(DATA FOR THIS TASK)
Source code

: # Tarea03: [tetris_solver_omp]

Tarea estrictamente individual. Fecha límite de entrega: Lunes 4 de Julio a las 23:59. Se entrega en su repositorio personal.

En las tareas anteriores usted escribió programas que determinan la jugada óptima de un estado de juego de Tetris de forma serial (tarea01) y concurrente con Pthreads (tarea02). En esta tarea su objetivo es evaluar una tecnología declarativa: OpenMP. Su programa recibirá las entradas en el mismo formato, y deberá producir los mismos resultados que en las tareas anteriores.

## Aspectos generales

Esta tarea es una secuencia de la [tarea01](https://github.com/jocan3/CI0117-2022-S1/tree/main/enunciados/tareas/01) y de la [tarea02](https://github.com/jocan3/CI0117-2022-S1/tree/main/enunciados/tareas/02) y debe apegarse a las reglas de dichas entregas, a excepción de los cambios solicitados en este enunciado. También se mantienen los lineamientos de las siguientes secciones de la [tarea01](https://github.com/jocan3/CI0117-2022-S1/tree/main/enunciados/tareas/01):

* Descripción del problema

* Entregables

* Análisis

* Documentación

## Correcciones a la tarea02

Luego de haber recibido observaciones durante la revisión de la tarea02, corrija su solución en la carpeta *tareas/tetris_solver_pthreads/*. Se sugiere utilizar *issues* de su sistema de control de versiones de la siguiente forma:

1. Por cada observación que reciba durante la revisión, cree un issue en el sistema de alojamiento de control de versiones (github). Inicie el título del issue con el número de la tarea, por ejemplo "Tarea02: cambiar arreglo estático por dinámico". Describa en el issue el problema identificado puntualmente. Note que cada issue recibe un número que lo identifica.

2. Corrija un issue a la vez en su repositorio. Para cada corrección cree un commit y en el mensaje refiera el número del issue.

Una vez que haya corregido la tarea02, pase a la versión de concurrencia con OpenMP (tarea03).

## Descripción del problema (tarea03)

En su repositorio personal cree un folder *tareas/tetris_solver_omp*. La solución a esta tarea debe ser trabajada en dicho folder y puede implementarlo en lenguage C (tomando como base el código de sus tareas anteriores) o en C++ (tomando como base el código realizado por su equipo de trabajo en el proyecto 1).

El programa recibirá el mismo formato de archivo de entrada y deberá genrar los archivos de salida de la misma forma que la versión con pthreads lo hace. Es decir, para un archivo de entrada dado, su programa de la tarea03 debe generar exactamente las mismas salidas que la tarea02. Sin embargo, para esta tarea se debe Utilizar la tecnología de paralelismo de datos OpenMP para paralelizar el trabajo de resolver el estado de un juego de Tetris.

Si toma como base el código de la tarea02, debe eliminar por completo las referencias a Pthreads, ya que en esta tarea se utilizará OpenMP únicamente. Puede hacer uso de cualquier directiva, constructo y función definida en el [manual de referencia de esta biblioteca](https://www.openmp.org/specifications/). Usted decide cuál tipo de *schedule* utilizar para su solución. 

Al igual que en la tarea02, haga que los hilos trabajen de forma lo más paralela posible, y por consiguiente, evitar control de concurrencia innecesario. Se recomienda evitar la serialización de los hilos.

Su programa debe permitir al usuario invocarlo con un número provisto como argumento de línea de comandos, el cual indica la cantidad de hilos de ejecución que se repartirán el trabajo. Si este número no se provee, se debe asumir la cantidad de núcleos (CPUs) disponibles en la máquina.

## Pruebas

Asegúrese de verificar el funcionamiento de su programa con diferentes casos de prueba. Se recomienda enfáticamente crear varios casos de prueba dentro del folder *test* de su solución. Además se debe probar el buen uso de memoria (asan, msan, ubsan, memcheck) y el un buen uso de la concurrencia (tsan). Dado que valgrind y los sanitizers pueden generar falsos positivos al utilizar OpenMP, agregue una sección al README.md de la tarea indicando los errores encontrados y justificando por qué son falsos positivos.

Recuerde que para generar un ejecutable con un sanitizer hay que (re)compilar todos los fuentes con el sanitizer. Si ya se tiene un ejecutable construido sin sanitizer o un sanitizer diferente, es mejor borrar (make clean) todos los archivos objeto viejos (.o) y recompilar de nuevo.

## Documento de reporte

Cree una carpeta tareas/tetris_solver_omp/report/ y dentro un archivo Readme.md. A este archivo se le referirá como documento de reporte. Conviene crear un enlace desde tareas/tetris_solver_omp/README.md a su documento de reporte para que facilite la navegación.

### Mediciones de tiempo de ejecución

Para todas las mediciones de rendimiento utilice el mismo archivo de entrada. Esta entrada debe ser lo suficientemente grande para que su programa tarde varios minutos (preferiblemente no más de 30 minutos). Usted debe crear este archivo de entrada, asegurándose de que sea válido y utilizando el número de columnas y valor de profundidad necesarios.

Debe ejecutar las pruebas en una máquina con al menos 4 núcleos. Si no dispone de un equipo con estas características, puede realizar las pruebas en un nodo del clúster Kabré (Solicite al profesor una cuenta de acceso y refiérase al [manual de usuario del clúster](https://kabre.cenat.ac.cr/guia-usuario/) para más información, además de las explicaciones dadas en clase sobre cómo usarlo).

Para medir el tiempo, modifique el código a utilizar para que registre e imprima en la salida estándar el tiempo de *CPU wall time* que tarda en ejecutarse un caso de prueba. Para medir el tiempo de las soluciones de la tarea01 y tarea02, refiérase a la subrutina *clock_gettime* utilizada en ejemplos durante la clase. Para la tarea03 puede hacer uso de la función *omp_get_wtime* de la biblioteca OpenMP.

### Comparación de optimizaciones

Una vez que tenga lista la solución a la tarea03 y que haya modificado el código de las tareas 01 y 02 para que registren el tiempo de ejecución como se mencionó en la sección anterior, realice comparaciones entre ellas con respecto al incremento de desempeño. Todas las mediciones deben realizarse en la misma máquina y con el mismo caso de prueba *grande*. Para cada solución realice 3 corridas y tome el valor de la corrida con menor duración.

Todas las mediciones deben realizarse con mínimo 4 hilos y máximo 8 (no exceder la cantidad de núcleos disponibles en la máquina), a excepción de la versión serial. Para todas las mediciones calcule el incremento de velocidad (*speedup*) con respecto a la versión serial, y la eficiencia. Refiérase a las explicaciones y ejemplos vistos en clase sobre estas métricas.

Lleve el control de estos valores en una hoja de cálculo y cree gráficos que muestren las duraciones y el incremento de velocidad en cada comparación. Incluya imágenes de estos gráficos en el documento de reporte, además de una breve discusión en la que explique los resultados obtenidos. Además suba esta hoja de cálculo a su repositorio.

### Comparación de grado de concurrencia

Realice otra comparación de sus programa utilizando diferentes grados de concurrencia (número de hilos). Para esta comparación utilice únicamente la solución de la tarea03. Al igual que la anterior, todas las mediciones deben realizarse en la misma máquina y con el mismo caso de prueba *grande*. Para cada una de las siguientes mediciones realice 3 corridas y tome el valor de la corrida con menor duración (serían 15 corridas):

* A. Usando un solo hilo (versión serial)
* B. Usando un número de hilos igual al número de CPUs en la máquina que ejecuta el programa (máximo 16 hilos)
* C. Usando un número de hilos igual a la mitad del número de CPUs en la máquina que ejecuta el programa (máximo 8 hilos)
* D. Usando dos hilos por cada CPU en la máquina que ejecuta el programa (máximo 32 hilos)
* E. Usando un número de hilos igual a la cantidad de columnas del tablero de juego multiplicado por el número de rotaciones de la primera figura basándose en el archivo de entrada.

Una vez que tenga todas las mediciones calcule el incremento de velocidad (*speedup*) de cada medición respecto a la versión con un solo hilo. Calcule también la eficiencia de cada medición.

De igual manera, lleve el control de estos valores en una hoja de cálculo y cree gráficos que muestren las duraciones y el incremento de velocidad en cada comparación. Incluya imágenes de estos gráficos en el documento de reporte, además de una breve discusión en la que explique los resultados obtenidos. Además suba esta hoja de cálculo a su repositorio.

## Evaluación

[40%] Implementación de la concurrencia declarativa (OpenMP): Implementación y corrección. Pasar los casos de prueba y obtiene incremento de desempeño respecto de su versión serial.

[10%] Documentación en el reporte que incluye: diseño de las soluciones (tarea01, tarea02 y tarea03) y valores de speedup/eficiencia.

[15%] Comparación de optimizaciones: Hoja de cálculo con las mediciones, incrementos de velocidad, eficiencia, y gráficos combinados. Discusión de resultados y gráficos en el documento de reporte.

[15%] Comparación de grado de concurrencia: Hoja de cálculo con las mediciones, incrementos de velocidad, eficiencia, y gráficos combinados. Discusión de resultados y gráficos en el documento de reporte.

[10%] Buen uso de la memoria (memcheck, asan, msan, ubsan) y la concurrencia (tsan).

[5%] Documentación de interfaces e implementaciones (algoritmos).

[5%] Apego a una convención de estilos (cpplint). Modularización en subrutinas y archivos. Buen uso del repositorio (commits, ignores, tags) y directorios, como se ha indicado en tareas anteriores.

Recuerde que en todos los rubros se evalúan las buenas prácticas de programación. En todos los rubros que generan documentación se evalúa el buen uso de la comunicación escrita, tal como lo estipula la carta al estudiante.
(End DATA FOR THIS TASK)
* _GOAL OF THE EXERCISE_
Some lines in the data above hold the string "Descripción". Find and copy each of them.

* _ANSWER TO THE EXERCISE_
* Descripción del problema
## Descripción del problema (tarea03)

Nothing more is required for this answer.